What to work on ▸ Go to the line that contains "Each agent evaluates" and transcribe from there to the end of the entries, that line and the last one included.

Supplied material ▸
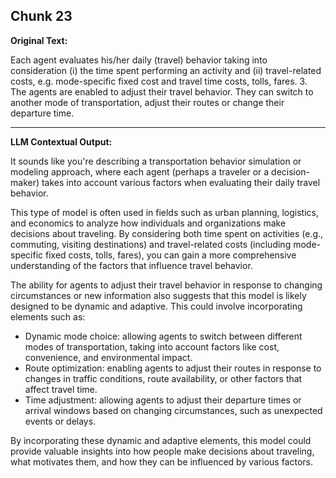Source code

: ## Chunk 23

**Original Text:**

Each agent evaluates his/her daily (travel) behavior taking into consideration (i) the time spent performing an
activity and (ii) travel-related costs, e.g. mode-specific fixed cost and travel time costs, tolls, fares. 3. The agents are enabled to adjust their travel behavior. They can switch to another mode of transportation, adjust
their routes or change their departure time.

---

**LLM Contextual Output:**

It sounds like you're describing a transportation behavior simulation or modeling approach, where each agent (perhaps a traveler or a decision-maker) takes into account various factors when evaluating their daily travel behavior.

This type of model is often used in fields such as urban planning, logistics, and economics to analyze how individuals and organizations make decisions about traveling. By considering both time spent on activities (e.g., commuting, visiting destinations) and travel-related costs (including mode-specific fixed costs, tolls, fares), you can gain a more comprehensive understanding of the factors that influence travel behavior.

The ability for agents to adjust their travel behavior in response to changing circumstances or new information also suggests that this model is likely designed to be dynamic and adaptive. This could involve incorporating elements such as:

* Dynamic mode choice: allowing agents to switch between different modes of transportation, taking into account factors like cost, convenience, and environmental impact.
* Route optimization: enabling agents to adjust their routes in response to changes in traffic conditions, route availability, or other factors that affect travel time.
* Time adjustment: allowing agents to adjust their departure times or arrival windows based on changing circumstances, such as unexpected events or delays.

By incorporating these dynamic and adaptive elements, this model could provide valuable insights into how people make decisions about traveling, what motivates them, and how they can be influenced by various factors.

Answer section ▸
Each agent evaluates his/her daily (travel) behavior taking into consideration (i) the time spent performing an
activity and (ii) travel-related costs, e.g. mode-specific fixed cost and travel time costs, tolls, fares. 3. The agents are enabled to adjust their travel behavior. They can switch to another mode of transportation, adjust
their routes or change their departure time.

---

**LLM Contextual Output:**

It sounds like you're describing a transportation behavior simulation or modeling approach, where each agent (perhaps a traveler or a decision-maker) takes into account various factors when evaluating their daily travel behavior.

This type of model is often used in fields such as urban planning, logistics, and economics to analyze how individuals and organizations make decisions about traveling. By considering both time spent on activities (e.g., commuting, visiting destinations) and travel-related costs (including mode-specific fixed costs, tolls, fares), you can gain a more comprehensive understanding of the factors that influence travel behavior.

The ability for agents to adjust their travel behavior in response to changing circumstances or new information also suggests that this model is likely designed to be dynamic and adaptive. This could involve incorporating elements such as:

* Dynamic mode choice: allowing agents to switch between different modes of transportation, taking into account factors like cost, convenience, and environmental impact.
* Route optimization: enabling agents to adjust their routes in response to changes in traffic conditions, route availability, or other factors that affect travel time.
* Time adjustment: allowing agents to adjust their departure times or arrival windows based on changing circumstances, such as unexpected events or delays.

By incorporating these dynamic and adaptive elements, this model could provide valuable insights into how people make decisions about traveling, what motivates them, and how they can be influenced by various factors.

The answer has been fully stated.